We have initilized the 8254 chip to be counting on counter 0 in mode 2. We set it to fire an interrupt on IR0 on the PIC every 10 ms. After that we enable the IR0 on the PIC and things work as intended.
However lets say at certain conditions we want to alter the time that the PIT fires at by feeding it a new value. Or just restart the counter midcounting.
The intel manual for the chip has some detail on the gate and using it to restart the counter by getting a rising edge on the gate.
THe manual also says that if we give the counter a new value it doesn't reset the counter until after the current counting sequence is finished unless a trigger (rising edge on the gate) happens before the counting is over.
The manual also says that sending a new CW to the chip would reset the counter, however I don't believe this is the optimal way of restarting or altering the counter.
So the question is, how would this be done in either c or assembly? (We got full write access whenever we want).
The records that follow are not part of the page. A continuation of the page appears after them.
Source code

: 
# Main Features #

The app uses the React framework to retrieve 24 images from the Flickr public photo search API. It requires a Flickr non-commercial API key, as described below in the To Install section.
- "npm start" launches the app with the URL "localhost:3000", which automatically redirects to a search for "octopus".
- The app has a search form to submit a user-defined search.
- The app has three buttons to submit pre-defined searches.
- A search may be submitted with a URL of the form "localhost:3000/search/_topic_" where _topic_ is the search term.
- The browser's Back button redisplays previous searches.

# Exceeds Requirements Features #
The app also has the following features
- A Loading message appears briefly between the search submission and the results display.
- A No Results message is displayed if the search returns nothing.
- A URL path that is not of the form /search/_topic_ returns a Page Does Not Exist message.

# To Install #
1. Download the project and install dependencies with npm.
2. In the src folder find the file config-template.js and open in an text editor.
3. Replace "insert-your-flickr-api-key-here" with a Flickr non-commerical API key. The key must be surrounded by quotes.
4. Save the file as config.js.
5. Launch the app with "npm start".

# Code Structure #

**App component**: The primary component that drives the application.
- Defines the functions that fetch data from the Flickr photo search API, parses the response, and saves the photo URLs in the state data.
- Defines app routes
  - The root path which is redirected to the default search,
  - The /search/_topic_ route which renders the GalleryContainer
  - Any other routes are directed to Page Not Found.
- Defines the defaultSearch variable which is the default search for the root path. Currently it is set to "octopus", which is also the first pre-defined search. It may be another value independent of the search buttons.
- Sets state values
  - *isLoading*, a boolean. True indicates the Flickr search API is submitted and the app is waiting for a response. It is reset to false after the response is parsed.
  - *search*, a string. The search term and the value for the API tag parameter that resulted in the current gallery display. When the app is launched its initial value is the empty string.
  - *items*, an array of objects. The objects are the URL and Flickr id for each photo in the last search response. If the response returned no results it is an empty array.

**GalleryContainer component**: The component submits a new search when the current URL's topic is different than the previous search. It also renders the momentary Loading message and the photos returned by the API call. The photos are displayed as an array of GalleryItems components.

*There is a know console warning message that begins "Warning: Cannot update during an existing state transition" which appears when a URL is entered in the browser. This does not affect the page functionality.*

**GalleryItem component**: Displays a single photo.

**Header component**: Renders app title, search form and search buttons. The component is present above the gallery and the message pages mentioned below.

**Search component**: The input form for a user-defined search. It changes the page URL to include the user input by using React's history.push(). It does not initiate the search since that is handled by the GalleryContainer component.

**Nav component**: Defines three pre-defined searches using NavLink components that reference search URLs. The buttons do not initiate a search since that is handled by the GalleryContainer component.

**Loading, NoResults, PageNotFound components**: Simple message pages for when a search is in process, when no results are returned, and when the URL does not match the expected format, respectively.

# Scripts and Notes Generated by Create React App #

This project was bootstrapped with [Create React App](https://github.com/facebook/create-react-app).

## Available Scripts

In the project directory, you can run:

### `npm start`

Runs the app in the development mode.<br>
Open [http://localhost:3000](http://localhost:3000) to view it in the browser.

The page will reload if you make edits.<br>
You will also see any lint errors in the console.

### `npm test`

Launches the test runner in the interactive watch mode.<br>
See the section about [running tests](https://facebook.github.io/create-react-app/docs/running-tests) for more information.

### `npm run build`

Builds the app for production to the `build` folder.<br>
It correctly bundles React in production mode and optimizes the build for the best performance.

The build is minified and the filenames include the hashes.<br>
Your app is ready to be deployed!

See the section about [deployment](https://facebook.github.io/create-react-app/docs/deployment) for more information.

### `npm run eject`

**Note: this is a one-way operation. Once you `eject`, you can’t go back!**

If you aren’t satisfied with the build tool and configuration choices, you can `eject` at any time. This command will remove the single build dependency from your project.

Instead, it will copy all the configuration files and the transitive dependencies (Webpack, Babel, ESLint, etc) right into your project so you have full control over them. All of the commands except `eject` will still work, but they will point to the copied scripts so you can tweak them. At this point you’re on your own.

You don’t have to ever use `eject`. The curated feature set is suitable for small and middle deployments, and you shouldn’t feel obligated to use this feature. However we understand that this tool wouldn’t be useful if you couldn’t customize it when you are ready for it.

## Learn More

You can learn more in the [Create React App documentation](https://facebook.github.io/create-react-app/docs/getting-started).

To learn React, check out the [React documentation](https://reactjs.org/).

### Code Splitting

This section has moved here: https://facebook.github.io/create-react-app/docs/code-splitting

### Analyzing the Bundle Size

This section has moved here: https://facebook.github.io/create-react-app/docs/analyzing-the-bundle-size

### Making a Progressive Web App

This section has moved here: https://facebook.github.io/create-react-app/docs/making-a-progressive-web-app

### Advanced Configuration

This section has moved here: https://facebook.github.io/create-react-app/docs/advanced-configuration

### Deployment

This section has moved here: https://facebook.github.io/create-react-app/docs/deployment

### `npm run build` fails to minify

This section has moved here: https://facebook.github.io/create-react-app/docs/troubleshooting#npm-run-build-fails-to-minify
To not leave a question unanswered and as I've somewhat of an answer I'll answer it myself.
As far as I've understood the chip has 3 counters but only counter 2 (we start counting at 0) has the gate pin connected (and this one has it connected to the speaker). As a result counter 0 which is the real timer counter doesn't have a connection on the gate which means we can't cause a trigger on it after sending it a new value.
This means that sending a value to it and then restarting it on the value before the timer is up is impossible without sending it new ICW.
In case we want to reset the timer when we get out of an interrupt caused by the 8259 chip which the 8254 is connected to at the end of the handling of that interrupt (that is we don't want the time to be running during the actual interrupt) we would be best of changing the mode to mode 0 which doesn't restart the timer on terminal count and then just manually restart it with the time we want to use for it each time we are about to end and interrupt.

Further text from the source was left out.